Sempre e comunque: viva i fumetti !!! ;)
marzo 9 2008 alle ore 19:54
@ Hytok: Concordo.
@ nicce: Ecco… fidati, come per Volto Nascosto :)
@ Shepp: Vero, ma più che altro si capisce anche che da un fumetto non si trae soltanto il film d’azione con gente in calzamaglia.
@ Spider-Ci: Vedrai che ti piacerà.
marzo 10 2008 alle ore 19:50
io mi sa che lo vedrò presto allora… ;-)
marzo 10 2008 alle ore 20:38
Ne ho sentito parlare più che bene.
in questo momento sono impegnato a recuperare parecchi film che mi ero perso.
marzo 11 2008 alle ore 18:48
Bravi, ragazzi. Poi fatemi sapere.
marzo 12 2008 alle ore 19:44
A me Persepolis non ha esaltato come invece aveva fatto il fumetto, la cui semplicità secondo me si è persa, in favore di uno stile ammiccante e furbetto. Non un brutto prodotto, assolutamente, ma è a suon di sfumature che si può tradire un’opera. A me il fumetto aveva commosso ed emozionato tanto, il cartone non ci si è nemmeno avvicinato.
Domani però esce Tutta La Vita Davanti, di Paolo Virzì, e un s’ha da perdere eh!
marzo 27 2008 alle ore 05:02
Ma perché hai letto il fumetto! Lo leggo e ti dico, ma sicuramente hai ragione tu. La versione originale è sempre la migliore. Sei un fan di Virzì? Sbaglio o è delle tue parti?

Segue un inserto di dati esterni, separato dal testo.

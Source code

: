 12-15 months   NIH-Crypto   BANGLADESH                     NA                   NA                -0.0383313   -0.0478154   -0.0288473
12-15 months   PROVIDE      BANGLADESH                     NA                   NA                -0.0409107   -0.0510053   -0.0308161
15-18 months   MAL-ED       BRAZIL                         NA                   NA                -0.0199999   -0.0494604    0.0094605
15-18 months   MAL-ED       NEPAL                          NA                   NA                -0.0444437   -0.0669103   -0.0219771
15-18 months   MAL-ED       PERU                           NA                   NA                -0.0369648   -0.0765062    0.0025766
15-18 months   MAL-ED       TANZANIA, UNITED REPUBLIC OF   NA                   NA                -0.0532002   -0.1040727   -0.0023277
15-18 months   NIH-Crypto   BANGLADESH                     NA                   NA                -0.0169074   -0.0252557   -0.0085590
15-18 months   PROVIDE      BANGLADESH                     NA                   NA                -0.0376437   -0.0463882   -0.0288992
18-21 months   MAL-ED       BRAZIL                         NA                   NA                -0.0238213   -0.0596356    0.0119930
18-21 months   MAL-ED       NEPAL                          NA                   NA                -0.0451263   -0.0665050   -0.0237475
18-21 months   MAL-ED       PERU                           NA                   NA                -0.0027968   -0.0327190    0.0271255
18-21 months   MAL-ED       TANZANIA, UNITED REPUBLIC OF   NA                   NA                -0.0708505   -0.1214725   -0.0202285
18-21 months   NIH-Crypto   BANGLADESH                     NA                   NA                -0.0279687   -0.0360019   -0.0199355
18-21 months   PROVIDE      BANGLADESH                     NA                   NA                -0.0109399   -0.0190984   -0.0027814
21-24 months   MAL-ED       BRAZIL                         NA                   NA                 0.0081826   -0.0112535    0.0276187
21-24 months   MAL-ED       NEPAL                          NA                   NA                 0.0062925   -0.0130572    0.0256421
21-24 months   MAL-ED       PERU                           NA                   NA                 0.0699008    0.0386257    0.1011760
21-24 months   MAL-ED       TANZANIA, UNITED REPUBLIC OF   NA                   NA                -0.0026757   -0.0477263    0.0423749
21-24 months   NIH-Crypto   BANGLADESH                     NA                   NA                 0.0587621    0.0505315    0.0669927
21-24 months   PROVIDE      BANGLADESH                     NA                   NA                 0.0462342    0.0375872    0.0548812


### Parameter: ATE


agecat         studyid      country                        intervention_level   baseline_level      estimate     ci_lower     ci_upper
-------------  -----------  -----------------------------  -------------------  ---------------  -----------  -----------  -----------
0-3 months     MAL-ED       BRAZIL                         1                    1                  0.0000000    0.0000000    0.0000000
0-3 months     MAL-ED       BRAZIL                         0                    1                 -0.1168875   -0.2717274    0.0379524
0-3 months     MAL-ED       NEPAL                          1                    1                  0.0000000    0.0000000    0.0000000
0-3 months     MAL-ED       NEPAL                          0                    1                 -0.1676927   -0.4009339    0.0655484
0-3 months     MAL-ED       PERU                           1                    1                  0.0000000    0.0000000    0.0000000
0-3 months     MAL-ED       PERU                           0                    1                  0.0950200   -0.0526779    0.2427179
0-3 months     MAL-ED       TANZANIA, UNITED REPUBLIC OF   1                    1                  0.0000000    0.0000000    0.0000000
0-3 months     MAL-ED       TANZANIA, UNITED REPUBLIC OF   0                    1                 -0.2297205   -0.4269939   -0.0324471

marzo 27 2008 alle ore 18:25
In effetti sono toscano come Virzì, ma lui è livornese, io sono aretino. Comunque non sopporto gran parte dei toscani al cinema: da Pieraccioni e la sua crew a Panariello all’ultimo Benigni (quello degli ultimi 20 anni eh). Virzì invece non ha mai sbagliato un film e nessuno come lui riesce a passare così agevolmente dalla risata al groppo in gola. Da Tutta La Vita Davanti m’aspetto il meglio! Oh, esce oggi.
marzo 28 2008 alle ore 16:47
Ah! Allora avevo azzeccato te e sbagliato Virzì.
marzo 28 2008 alle ore 19:16
[...] mi sono ritrovato a leggere i commenti del post dedicato a Persepolis. Paola, che non credevo così ottimista, considerava esagerato pensare a un futuro totalitarismo [...]
marzo 11 2009 alle ore 15:20
*Coincidenza: ho visto questo film pochi giorni fa.
2008, come sembra lontano (nostalgico)
marzo 11 2009 alle ore 20:20
E le mie parole erano di marzo 2008. Prima dei rom, prima della crisi. Quando il mondo sembrava non potesse sprofondare.